WHAT YOU ARE ASKED TO DO:
Would you retype every entry that follows without altering a word?

────────

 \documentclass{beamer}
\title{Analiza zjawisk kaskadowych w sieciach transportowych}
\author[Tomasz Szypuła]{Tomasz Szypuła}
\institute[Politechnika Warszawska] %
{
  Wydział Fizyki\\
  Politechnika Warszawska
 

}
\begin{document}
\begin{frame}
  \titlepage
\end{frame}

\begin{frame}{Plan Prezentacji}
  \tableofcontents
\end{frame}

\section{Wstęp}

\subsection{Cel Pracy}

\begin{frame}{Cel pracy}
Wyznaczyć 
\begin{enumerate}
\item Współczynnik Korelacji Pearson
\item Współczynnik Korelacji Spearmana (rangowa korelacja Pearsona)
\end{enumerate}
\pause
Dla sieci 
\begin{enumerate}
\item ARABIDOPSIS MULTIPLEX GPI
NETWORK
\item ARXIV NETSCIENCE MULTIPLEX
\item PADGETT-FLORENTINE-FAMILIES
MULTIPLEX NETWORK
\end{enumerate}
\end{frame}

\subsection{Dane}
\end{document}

────────

YOUR RESPONSE:
 \documentclass{beamer}
\title{Analiza zjawisk kaskadowych w sieciach transportowych}
\author[Tomasz Szypuła]{Tomasz Szypuła}
\institute[Politechnika Warszawska] %
{
  Wydział Fizyki\\
  Politechnika Warszawska
 

}
\begin{document}
\begin{frame}
  \titlepage
\end{frame}

\begin{frame}{Plan Prezentacji}
  \tableofcontents
\end{frame}

\section{Wstęp}

\subsection{Cel Pracy}

\begin{frame}{Cel pracy}
Wyznaczyć 
\begin{enumerate}
\item Współczynnik Korelacji Pearson
\item Współczynnik Korelacji Spearmana (rangowa korelacja Pearsona)
\end{enumerate}
\pause
Dla sieci 
\begin{enumerate}
\item ARABIDOPSIS MULTIPLEX GPI
NETWORK
\item ARXIV NETSCIENCE MULTIPLEX
\item PADGETT-FLORENTINE-FAMILIES
MULTIPLEX NETWORK
\end{enumerate}
\end{frame}

\subsection{Dane}
\end{document}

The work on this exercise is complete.